▼

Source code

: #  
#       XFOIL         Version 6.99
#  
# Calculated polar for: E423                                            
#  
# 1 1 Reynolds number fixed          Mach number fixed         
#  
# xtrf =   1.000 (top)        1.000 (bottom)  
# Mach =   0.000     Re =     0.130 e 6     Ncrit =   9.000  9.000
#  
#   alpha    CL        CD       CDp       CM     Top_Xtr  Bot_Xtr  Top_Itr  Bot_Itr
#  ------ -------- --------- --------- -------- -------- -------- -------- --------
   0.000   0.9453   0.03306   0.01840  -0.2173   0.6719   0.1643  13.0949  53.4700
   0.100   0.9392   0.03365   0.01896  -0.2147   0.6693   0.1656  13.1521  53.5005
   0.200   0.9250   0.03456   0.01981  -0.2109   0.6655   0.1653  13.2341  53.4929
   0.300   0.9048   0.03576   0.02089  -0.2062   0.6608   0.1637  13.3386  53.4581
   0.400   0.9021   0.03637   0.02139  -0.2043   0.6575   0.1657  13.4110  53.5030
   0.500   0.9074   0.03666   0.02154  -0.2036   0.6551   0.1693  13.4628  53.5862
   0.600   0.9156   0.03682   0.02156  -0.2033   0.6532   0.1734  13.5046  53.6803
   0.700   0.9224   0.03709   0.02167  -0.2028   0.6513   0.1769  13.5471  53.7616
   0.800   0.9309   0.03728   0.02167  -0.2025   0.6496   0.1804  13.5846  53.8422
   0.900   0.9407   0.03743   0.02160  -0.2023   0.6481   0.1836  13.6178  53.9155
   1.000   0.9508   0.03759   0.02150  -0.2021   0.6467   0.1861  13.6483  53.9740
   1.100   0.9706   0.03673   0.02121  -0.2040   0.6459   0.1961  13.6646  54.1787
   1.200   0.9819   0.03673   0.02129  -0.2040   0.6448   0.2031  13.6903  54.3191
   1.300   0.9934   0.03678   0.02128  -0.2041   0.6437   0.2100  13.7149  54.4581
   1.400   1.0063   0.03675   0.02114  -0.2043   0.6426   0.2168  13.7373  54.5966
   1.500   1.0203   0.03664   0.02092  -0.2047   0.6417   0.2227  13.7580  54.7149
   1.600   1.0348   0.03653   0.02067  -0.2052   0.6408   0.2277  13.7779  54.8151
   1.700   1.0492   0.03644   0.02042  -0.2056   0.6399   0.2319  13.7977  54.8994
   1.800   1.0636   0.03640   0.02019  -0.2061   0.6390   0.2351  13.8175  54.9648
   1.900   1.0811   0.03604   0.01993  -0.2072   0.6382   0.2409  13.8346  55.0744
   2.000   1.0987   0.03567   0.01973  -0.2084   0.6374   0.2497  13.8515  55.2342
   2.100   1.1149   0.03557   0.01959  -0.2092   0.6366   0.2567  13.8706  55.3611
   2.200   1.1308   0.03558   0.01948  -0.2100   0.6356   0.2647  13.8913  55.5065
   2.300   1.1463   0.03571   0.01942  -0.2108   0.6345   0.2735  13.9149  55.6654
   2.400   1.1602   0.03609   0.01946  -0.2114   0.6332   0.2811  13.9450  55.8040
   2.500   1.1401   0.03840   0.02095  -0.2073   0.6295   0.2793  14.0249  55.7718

▲

INSTRUCTIONS FOR THE TASK: Across the material, how many lines contain the word "Mach"? Only the number is wanted.

RESPONSE TO THE TASK: 2